# Condensing unit disconnects, slip risers, LP gas regulator



## jar546 (Jan 12, 2010)

POCO requires a slip ring for the conduit, not present.

POCO requires 10' horizontal clearance from LP Gas regulators (3' from Natural)

A/C Condensing unit disconnects lack working space


----------



## steveray (Jan 13, 2010)

Re: Condensing unit disconnects, slip risers, LP gas regulator

Does the utility have a working clearance requirement at the meter?! :shock:  :shock:

I know we do. We have the same for LP and natural gas.


----------



## jar546 (Jan 13, 2010)

Re: Condensing unit disconnects, slip risers, LP gas regulator



			
				steveray said:
			
		

> Does the utility have a working clearance requirement at the meter?! :shock:  :shock: I know we do. We have the same for LP and natural gas.


That too..


----------



## D a v e W (Jan 17, 2010)

Re: Condensing unit disconnects, slip risers, LP gas regulator

Nice, someone must have been in hurry.... :roll:


----------



## dcspector (Jan 17, 2010)

Re: Condensing unit disconnects, slip risers, LP gas regulator

We have the same here as far as the 10' for Lp and 3' for nat. Also, they have 110.26(A) problems about meter and disconnect. The ground rod looks like a "flag pole" 250.53(G) Afraid to ask...Jeff where is the other condenser disconnect?


----------



## TimNY (Jan 18, 2010)

Re: Condensing unit disconnects, slip risers, LP gas regulator

hey, they have a service receptacle, so one outta 3 ain't bad.

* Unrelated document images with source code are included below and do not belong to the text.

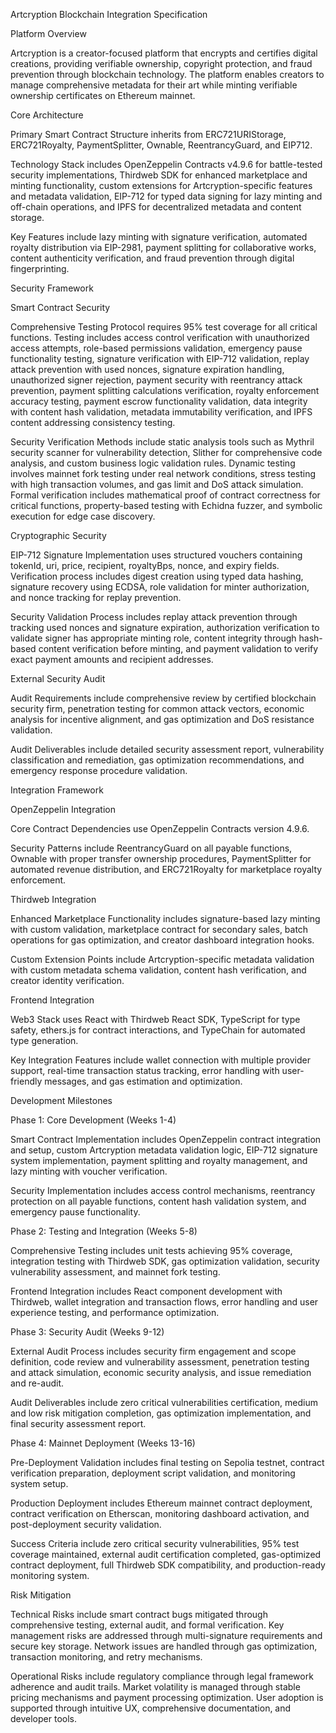 Artcryption Blockchain Integration Specification

Platform Overview

Artcryption is a creator-focused platform that encrypts and certifies digital creations, providing verifiable ownership, copyright protection, and fraud prevention through blockchain technology. The platform enables creators to manage comprehensive metadata for their art while minting verifiable ownership certificates on Ethereum mainnet.

Core Architecture

Primary Smart Contract Structure inherits from ERC721URIStorage, ERC721Royalty, PaymentSplitter, Ownable, ReentrancyGuard, and EIP712.

Technology Stack includes OpenZeppelin Contracts v4.9.6 for battle-tested security implementations, Thirdweb SDK for enhanced marketplace and minting functionality, custom extensions for Artcryption-specific features and metadata validation, EIP-712 for typed data signing for lazy minting and off-chain operations, and IPFS for decentralized metadata and content storage.

Key Features include lazy minting with signature verification, automated royalty distribution via EIP-2981, payment splitting for collaborative works, content authenticity verification, and fraud prevention through digital fingerprinting.

Security Framework

Smart Contract Security

Comprehensive Testing Protocol requires 95% test coverage for all critical functions. Testing includes access control verification with unauthorized access attempts, role-based permissions validation, emergency pause functionality testing, signature verification with EIP-712 validation, replay attack prevention with used nonces, signature expiration handling, unauthorized signer rejection, payment security with reentrancy attack prevention, payment splitting calculations verification, royalty enforcement accuracy testing, payment escrow functionality validation, data integrity with content hash validation, metadata immutability verification, and IPFS content addressing consistency testing.

Security Verification Methods include static analysis tools such as Mythril security scanner for vulnerability detection, Slither for comprehensive code analysis, and custom business logic validation rules. Dynamic testing involves mainnet fork testing under real network conditions, stress testing with high transaction volumes, and gas limit and DoS attack simulation. Formal verification includes mathematical proof of contract correctness for critical functions, property-based testing with Echidna fuzzer, and symbolic execution for edge case discovery.

Cryptographic Security

EIP-712 Signature Implementation uses structured vouchers containing tokenId, uri, price, recipient, royaltyBps, nonce, and expiry fields. Verification process includes digest creation using typed data hashing, signature recovery using ECDSA, role validation for minter authorization, and nonce tracking for replay prevention.

Security Validation Process includes replay attack prevention through tracking used nonces and signature expiration, authorization verification to validate signer has appropriate minting role, content integrity through hash-based content verification before minting, and payment validation to verify exact payment amounts and recipient addresses.

External Security Audit

Audit Requirements include comprehensive review by certified blockchain security firm, penetration testing for common attack vectors, economic analysis for incentive alignment, and gas optimization and DoS resistance validation.

Audit Deliverables include detailed security assessment report, vulnerability classification and remediation, gas optimization recommendations, and emergency response procedure validation.

Integration Framework

OpenZeppelin Integration

Core Contract Dependencies use OpenZeppelin Contracts version 4.9.6.

Security Patterns include ReentrancyGuard on all payable functions, Ownable with proper transfer ownership procedures, PaymentSplitter for automated revenue distribution, and ERC721Royalty for marketplace royalty enforcement.

Thirdweb Integration

Enhanced Marketplace Functionality includes signature-based lazy minting with custom validation, marketplace contract for secondary sales, batch operations for gas optimization, and creator dashboard integration hooks.

Custom Extension Points include Artcryption-specific metadata validation with custom metadata schema validation, content hash verification, and creator identity verification.

Frontend Integration

Web3 Stack uses React with Thirdweb React SDK, TypeScript for type safety, ethers.js for contract interactions, and TypeChain for automated type generation.

Key Integration Features include wallet connection with multiple provider support, real-time transaction status tracking, error handling with user-friendly messages, and gas estimation and optimization.

Development Milestones

Phase 1: Core Development (Weeks 1-4)

Smart Contract Implementation includes OpenZeppelin contract integration and setup, custom Artcryption metadata validation logic, EIP-712 signature system implementation, payment splitting and royalty management, and lazy minting with voucher verification.

Security Implementation includes access control mechanisms, reentrancy protection on all payable functions, content hash validation system, and emergency pause functionality.

Phase 2: Testing and Integration (Weeks 5-8)

Comprehensive Testing includes unit tests achieving 95% coverage, integration testing with Thirdweb SDK, gas optimization validation, security vulnerability assessment, and mainnet fork testing.

Frontend Integration includes React component development with Thirdweb, wallet integration and transaction flows, error handling and user experience testing, and performance optimization.

Phase 3: Security Audit (Weeks 9-12)

External Audit Process includes security firm engagement and scope definition, code review and vulnerability assessment, penetration testing and attack simulation, economic security analysis, and issue remediation and re-audit.

Audit Deliverables include zero critical vulnerabilities certification, medium and low risk mitigation completion, gas optimization implementation, and final security assessment report.

Phase 4: Mainnet Deployment (Weeks 13-16)

Pre-Deployment Validation includes final testing on Sepolia testnet, contract verification preparation, deployment script validation, and monitoring system setup.

Production Deployment includes Ethereum mainnet contract deployment, contract verification on Etherscan, monitoring dashboard activation, and post-deployment security validation.

Success Criteria include zero critical security vulnerabilities, 95% test coverage maintained, external audit certification completed, gas-optimized contract deployment, full Thirdweb SDK compatibility, and production-ready monitoring system.

Risk Mitigation

Technical Risks include smart contract bugs mitigated through comprehensive testing, external audit, and formal verification. Key management risks are addressed through multi-signature requirements and secure key storage. Network issues are handled through gas optimization, transaction monitoring, and retry mechanisms.

Operational Risks include regulatory compliance through legal framework adherence and audit trails. Market volatility is managed through stable pricing mechanisms and payment processing optimization. User adoption is supported through intuitive UX, comprehensive documentation, and developer tools. 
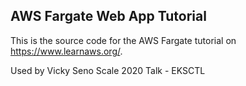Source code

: ## AWS Fargate Web App Tutorial

This is the source code for the AWS Fargate tutorial on https://www.learnaws.org/.

Used by Vicky Seno 
Scale 2020 Talk - EKSCTL
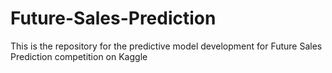 # Future-Sales-Prediction
This is the repository for the predictive model development for Future Sales Prediction competition on Kaggle
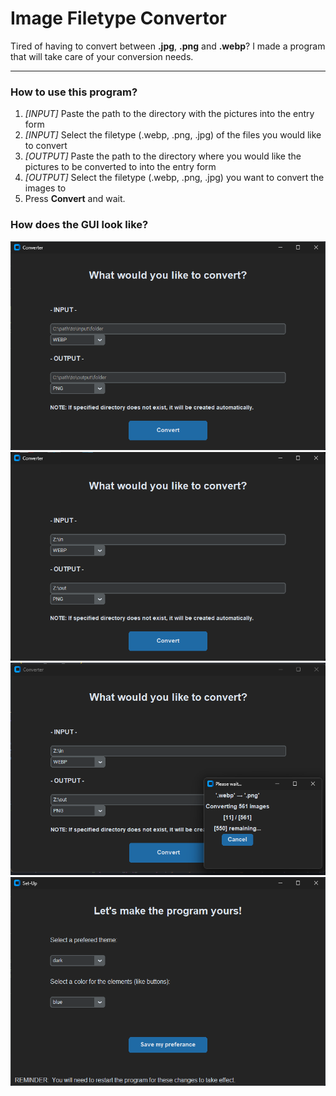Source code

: # Image Filetype Convertor
Tired of having to convert between **.jpg**, **.png** and **.webp**?
I made a program that will take care of your conversion needs.

------------
### How to use this program?

1. *[INPUT]* Paste the path to the directory with the pictures into the entry form
2. *[INPUT]* Select the filetype (.webp, .png, .jpg) of the files you would like to convert
3. *[OUTPUT]* Paste the path to the directory where you would like the pictures to be converted to into the entry form
4. *[OUTPUT]* Select the filetype (.webp, .png, .jpg) you want to convert the images to
5. Press **Convert** and wait. 

### How does the GUI look like?

![](https://github.com/VaclavMolik/image-filetype-convertor/blob/main/media-for-readme/convert.png)
![](https://github.com/VaclavMolik/image-filetype-convertor/blob/main/media-for-readme/convert_filled.png)
![](https://github.com/VaclavMolik/image-filetype-convertor/blob/main/media-for-readme/converting.png)
![](https://github.com/VaclavMolik/image-filetype-convertor/blob/main/media-for-readme/personalise.png)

Is there any issue with the telephone drop being zip-tied to the SE cable (I don't know, I'm asking..)


----------



## raider1 (Jan 19, 2010)

Re: Condensing unit disconnects, slip risers, LP gas regulator



			
				TimNY said:
			
		

> Is there any issue with the telephone drop being zip-tied to the SE cable (I don't know, I'm asking..)


Yep, a cable can't be used to support another cable or raceway. Check out 300.11©.

Chris


----------